Problem to work on: Your answer must be an exact copy of the records below, minus any images.

***

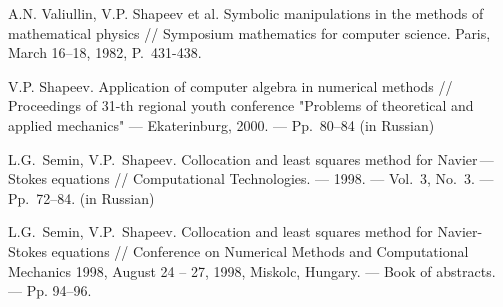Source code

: \documentclass[12pt]{article}
\begin{document}
\begin{thebibliography}{}
A.N. Valiullin, V.P. Shapeev et al. 
Symbolic manipulations in the
methods of mathematical physics //
Symposium mathematics for computer science.
Paris, March 16--18, 1982, P.~431-438.

V.P. Shapeev.
Application of computer algebra in numerical methods //
Proceedings of 31-th regional youth conference "Problems of theoretical
and applied mechanics" --- Ekaterinburg, 2000. --- Pp.~80--84
(in Russian)

  L.G.~Semin, V.P.~Shapeev.
  Collocation and least squares method for Navier\,---\,Stokes equations //
  Computational Technologies. --- 1998. --- Vol.~3, No.~3. --- Pp.~72--84.
  (in Russian)

  L.G.~Semin, V.P.~Shapeev.
  Collocation and least squares method for Navier-Stokes equations //
  Conference on Numerical Methods and Computational Mechanics 1998,
  August 24 -- 27, 1998, Miskolc, Hungary. --- Book of abstracts. ---
  Pp. 94--96. 

\end{thebibliography}
\end{document}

***

Problem solution:
Source code

: \documentclass[12pt]{article}
\begin{document}
\begin{thebibliography}{}
A.N. Valiullin, V.P. Shapeev et al. 
Symbolic manipulations in the
methods of mathematical physics //
Symposium mathematics for computer science.
Paris, March 16--18, 1982, P.~431-438.

V.P. Shapeev.
Application of computer algebra in numerical methods //
Proceedings of 31-th regional youth conference "Problems of theoretical
and applied mechanics" --- Ekaterinburg, 2000. --- Pp.~80--84
(in Russian)

  L.G.~Semin, V.P.~Shapeev.
  Collocation and least squares method for Navier\,---\,Stokes equations //
  Computational Technologies. --- 1998. --- Vol.~3, No.~3. --- Pp.~72--84.
  (in Russian)

  L.G.~Semin, V.P.~Shapeev.
  Collocation and least squares method for Navier-Stokes equations //
  Conference on Numerical Methods and Computational Mechanics 1998,
  August 24 -- 27, 1998, Miskolc, Hungary. --- Book of abstracts. ---
  Pp. 94--96. 

\end{thebibliography}
\end{document}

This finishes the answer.